The people then did what was evil in God’s eyes and worshipped all the false gods. Because of this, because the people forsook God and served the Baals and the Ashoreths … God allowed them to be plundered and defeated.
God would raise up judges to save the people … but the people wouldn’t listen. They would continue to worship the false gods. Later, when a different judge was successfully raised up, the people would turn back to God’s ways and they would be saved … but only as long as that judge lived. Then they would go back to worshipping the false gods and the people returned to even more corrupt ways.
There’s too many men, too many people making too many problems and there’s not much love to go around. Can’t you see this is the land of confusion?
Fast forward to today … it’s the same old song and dance. Tragedy strikes … people turn back to God … only to fall back into their old habits. Another tragedy strikes … people turn back to God … only to fall back into their old habits and even worse habits. With everything going on … don’t you just want to climb into the safety of your own personal little bubble and pretend that everything is okay out there in the world?
The problem is … even in the perceived safety of our own little bubble … we aren’t safe. Even though we and our households follow and serve Jesus as our Savior … sin has still found a way in and corrupted us. You see … there’s too many men, too many people making too many problems and there’s not much love to go around. Can’t you see this is the land of confusion?
The battle we fight, the war we find ourselves in is really not against flesh and blood, but as Paul says in Ephesians 6, our struggle is “against the rulers, against the authorities, against the powers of this dark world and against the spiritual forces of evil in the heavenly realms” (6:12). Individual humans are not the enemy we face, instead they are the victims and the tools of the enemy.
As much as you and I try to fight this battle and want to win this battle … you aren’t strong enough, I’m not strong enough. No one is as our sin makes us weak. Our sin makes us fall for temptations and evil schemes.
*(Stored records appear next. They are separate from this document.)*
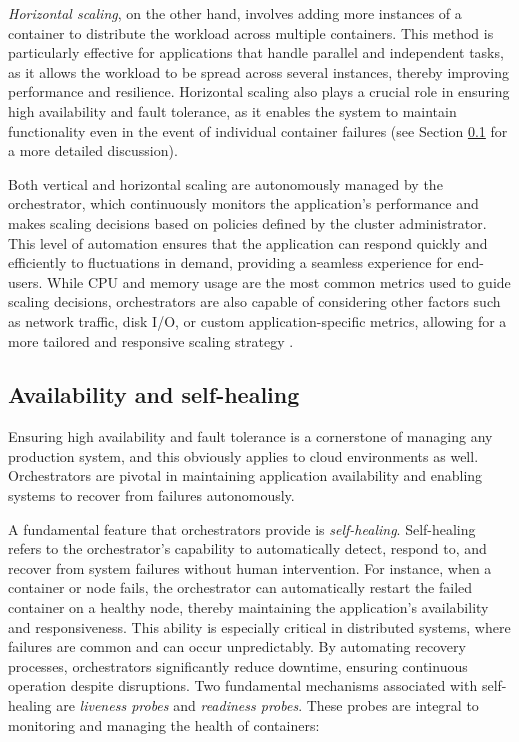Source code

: \textit{Horizontal scaling}, on the other hand, involves adding more instances of a
container to distribute the workload across multiple containers.
This method is particularly effective for applications that handle parallel and
independent tasks, as it allows the workload to be spread across several
instances, thereby improving performance and resilience.
Horizontal scaling also plays a crucial role in ensuring high availability and
fault tolerance, as it enables the system to maintain functionality even in the
event of individual container failures (see Section
\ref{subsec:chpt1-availability} for a more detailed discussion).

Both vertical and horizontal scaling are autonomously managed by the
orchestrator, which continuously monitors the application's performance and
makes scaling decisions based on policies defined by the cluster administrator.
This level of automation ensures that the application can respond quickly and
efficiently to fluctuations in demand, providing a seamless experience for
end-users.
While CPU and memory usage are the most common metrics used to guide scaling
decisions, orchestrators are also capable of considering other factors such as
network traffic, disk I/O, or custom application-specific metrics, allowing for
a more tailored and responsive scaling strategy \cite{Qu2016}.

\subsection{Availability and self-healing}\label{subsec:chpt1-availability}

Ensuring high availability and fault tolerance is a cornerstone of managing any
production system, and this obviously applies to cloud environments as well.
Orchestrators are pivotal in maintaining application availability and enabling
systems to recover from failures autonomously.

A fundamental feature that orchestrators provide is \textit{self-healing}.
Self-healing refers to the orchestrator's capability to automatically detect,
respond to, and recover from system failures without human intervention.
For instance, when a container or node fails, the orchestrator can automatically
restart the failed container on a healthy node, thereby maintaining the
application's availability and responsiveness.
This ability is especially critical in distributed systems, where failures are
common and can occur unpredictably.
By automating recovery processes, orchestrators significantly reduce downtime,
ensuring continuous operation despite disruptions.
Two fundamental mechanisms associated with self-healing are \textit{liveness
  probes} and \textit{readiness probes}. These probes are integral to monitoring
and managing the health of containers:

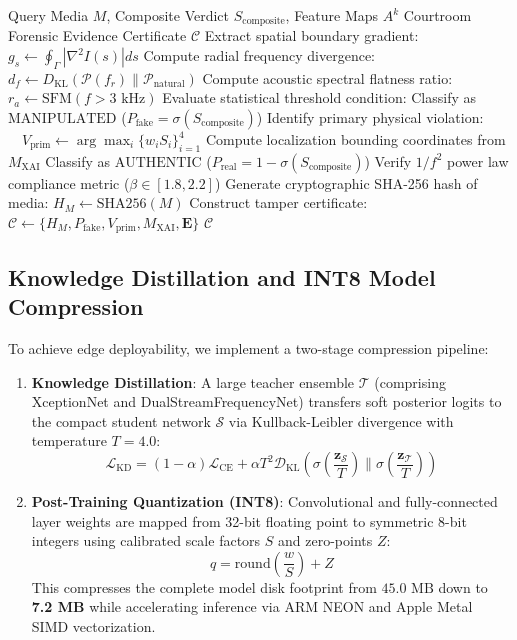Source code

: \documentclass[journal]{IEEEtran}
\begin{document}
\begin{algorithm}[!t]
\caption{Explainable Evidence Attribution and Forensic Proof Generation}
\label{alg:evidence_proof}
\begin{algorithmic}[1]
\REQUIRE Query Media $M$, Composite Verdict $S_{\text{composite}}$, Feature Maps $A^k$
\ENSURE Courtroom Forensic Evidence Certificate $\mathcal{C}$
\STATE Extract spatial boundary gradient: $g_s \leftarrow \oint_\Gamma |\nabla^2 I(s)| ds$
\STATE Compute radial frequency divergence: $d_f \leftarrow D_{\text{KL}}(\mathcal{P}(f_r) \parallel \mathcal{P}_{\text{natural}})$
\STATE Compute acoustic spectral flatness ratio: $r_a \leftarrow \text{SFM}(f > 3\text{ kHz})$
\STATE Evaluate statistical threshold condition:
    \STATE Classify as $\text{MANIPULATED}$ ($P_{\text{fake}} = \sigma(S_{\text{composite}})$)
    \STATE Identify primary physical violation:
    \STATE $\quad V_{\text{prim}} \leftarrow \arg\max_{i} \{w_i S_i\}_{i=1}^4$
    \STATE Compute localization bounding coordinates from $M_{\text{XAI}}$
\ELSE
    \STATE Classify as $\text{AUTHENTIC}$ ($P_{\text{real}} = 1 - \sigma(S_{\text{composite}})$)
    \STATE Verify $1/f^2$ power law compliance metric ($\beta \in [1.8, 2.2]$)
\ENDIF
\STATE Generate cryptographic SHA-256 hash of media: $H_M \leftarrow \text{SHA256}(M)$
\STATE Construct tamper certificate: $\mathcal{C} \leftarrow \{H_M, P_{\text{fake}}, V_{\text{prim}}, M_{\text{XAI}}, \mathbf{E}\}$
\RETURN $\mathcal{C}$
\end{algorithmic}
\end{algorithm}

\subsection{Knowledge Distillation and INT8 Model Compression}
To achieve edge deployability, we implement a two-stage compression pipeline:
\begin{enumerate}
    \item \textbf{Knowledge Distillation}: A large teacher ensemble $\mathcal{T}$ (comprising XceptionNet and DualStreamFrequencyNet) transfers soft posterior logits to the compact student network $\mathcal{S}$ via Kullback-Leibler divergence with temperature $T = 4.0$:
    \begin{equation}
    \mathcal{L}_{\text{KD}} = (1 - \alpha) \mathcal{L}_{\text{CE}} + \alpha T^2 \mathcal{D}_{\text{KL}}\left( \sigma\left(\frac{\mathbf{z}_\mathcal{S}}{T}\right) \parallel \sigma\left(\frac{\mathbf{z}_\mathcal{T}}{T}\right) \right)
    \end{equation}
    \item \textbf{Post-Training Quantization (INT8)}: Convolutional and fully-connected layer weights are mapped from 32-bit floating point to symmetric 8-bit integers using calibrated scale factors $S$ and zero-points $Z$:
    \begin{equation}
    q = \text{round}\left( \frac{w}{S} \right) + Z
    \end{equation}
    This compresses the complete model disk footprint from $45.0\text{ MB}$ down to \textbf{7.2 MB} while accelerating inference via ARM NEON and Apple Metal SIMD vectorization.
\end{enumerate}
\end{document}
As we prayed earlier … we all face spiritual battles on a daily basis as Satan, the world, and our own sinful flesh work constantly to undermine our faith and draw us away from our Savior. We need help.
“Oh, Superman, where are you now? When every thing’s gone wrong somehow? Men of steel, these men of power, I’m losing control by the hour.”
I relate to those words from the “Land of Confusion” song. Or as the beginning words of Psalm 13 says, “How long, O LORD? Will you forget me forever? How long will you hide your face from me? How long must I wrestle with my thoughts and everyday have sorrow in my heart? How long will my enemy triumph over me?” (13:1-2).
In the midst of all the earthly confusion going on, it may very easily seem like God is distant … but He’s not. In the midst of the confusion, it may seem like God is losing the battle … but He hasn’t.
In a marvelously clear way, the all-powerful God took the initiative for us by sending his own Son to go to battle on our behalf. Jesus came to defeat and free us from our sins and heal us. In our Baptism, God has marked you as his own and gives you the promises of Christ. In all of this God tells us that you matter to him, that he pays attention to you, and that you are precious to him. One day, one day we will fully know, everything will be clear to us, there will be no confusion as we live in a new land and look upon our Savior in the awesome perfection. Amen.
The peace of God, which surpasses all human understanding, guard your hearts and your minds in Christ Jesus our clearly victorious Lord and Savior, now and forever. Amen.